Document images with source code:
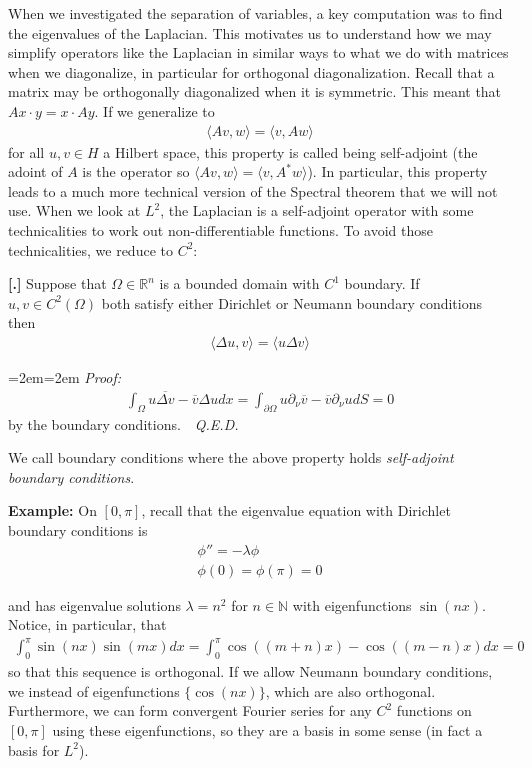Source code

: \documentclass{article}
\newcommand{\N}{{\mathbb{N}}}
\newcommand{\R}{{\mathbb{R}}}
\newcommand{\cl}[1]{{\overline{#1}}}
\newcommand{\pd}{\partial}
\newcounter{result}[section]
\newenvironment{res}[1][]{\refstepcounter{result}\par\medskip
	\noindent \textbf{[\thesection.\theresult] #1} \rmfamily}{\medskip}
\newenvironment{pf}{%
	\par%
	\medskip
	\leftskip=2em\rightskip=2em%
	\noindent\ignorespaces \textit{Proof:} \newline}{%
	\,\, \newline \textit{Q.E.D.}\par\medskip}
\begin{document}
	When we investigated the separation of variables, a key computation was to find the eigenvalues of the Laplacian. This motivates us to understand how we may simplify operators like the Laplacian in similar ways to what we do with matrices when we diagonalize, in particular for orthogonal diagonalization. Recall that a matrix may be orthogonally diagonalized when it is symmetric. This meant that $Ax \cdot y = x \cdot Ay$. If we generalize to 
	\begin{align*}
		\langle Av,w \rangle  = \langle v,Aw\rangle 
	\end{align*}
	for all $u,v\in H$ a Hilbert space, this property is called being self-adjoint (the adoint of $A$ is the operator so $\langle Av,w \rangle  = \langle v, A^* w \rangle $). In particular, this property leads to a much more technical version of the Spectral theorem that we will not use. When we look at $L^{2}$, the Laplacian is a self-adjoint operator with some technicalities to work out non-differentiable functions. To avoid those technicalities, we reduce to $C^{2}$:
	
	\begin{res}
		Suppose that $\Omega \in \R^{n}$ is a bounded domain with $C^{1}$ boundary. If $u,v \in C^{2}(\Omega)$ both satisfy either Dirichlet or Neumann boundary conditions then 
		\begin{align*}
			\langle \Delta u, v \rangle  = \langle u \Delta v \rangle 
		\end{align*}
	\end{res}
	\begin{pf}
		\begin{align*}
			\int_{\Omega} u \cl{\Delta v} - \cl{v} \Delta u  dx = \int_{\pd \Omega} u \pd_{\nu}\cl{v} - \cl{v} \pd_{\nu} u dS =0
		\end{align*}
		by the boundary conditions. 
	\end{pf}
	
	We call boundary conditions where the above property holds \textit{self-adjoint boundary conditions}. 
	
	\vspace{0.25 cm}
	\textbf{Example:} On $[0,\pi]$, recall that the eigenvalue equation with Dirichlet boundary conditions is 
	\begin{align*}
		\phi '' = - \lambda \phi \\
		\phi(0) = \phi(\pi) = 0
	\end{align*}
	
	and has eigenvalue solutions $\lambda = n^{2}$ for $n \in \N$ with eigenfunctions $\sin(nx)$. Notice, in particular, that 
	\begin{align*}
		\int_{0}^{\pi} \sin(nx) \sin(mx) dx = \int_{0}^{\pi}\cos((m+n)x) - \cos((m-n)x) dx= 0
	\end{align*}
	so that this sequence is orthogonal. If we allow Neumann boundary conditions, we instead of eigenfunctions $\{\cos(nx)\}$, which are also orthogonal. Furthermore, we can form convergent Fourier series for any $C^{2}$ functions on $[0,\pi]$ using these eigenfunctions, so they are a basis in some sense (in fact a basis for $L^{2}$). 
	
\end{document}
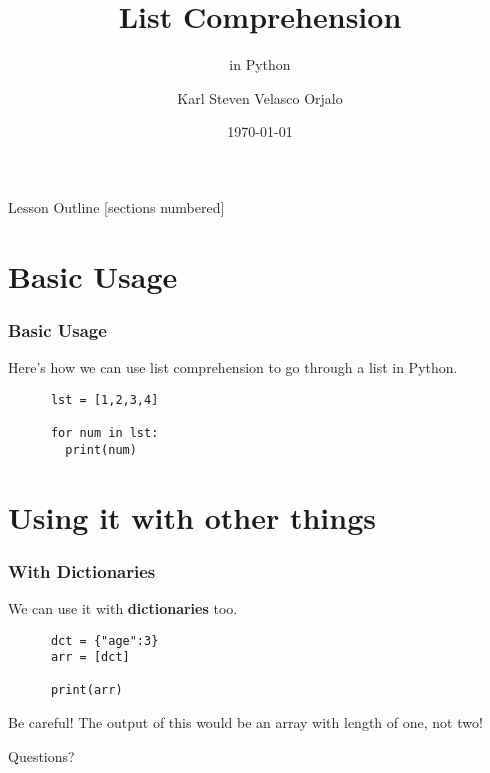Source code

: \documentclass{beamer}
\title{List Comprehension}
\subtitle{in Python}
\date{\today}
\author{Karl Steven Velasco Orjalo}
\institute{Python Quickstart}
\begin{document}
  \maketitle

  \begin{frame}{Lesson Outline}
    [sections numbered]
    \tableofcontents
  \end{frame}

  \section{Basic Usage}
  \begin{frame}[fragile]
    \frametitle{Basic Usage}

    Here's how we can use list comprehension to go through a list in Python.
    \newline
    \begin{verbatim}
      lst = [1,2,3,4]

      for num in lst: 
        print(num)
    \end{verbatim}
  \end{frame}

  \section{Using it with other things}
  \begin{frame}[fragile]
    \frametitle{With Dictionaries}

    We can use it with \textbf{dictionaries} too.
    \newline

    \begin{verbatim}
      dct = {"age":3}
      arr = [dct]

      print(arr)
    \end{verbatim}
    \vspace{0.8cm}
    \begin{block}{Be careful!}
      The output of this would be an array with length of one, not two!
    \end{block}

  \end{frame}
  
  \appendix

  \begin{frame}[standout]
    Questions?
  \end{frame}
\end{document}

[REQUIRED ACTION] Each line of the data above containing the string "noindent" is to be copied.

[EXERCISE SOLUTION]
	\noindent \textbf{[\thesection.\theresult] #1} \rmfamily}{\medskip}
	\noindent\ignorespaces \textit{Proof:} \newline}{%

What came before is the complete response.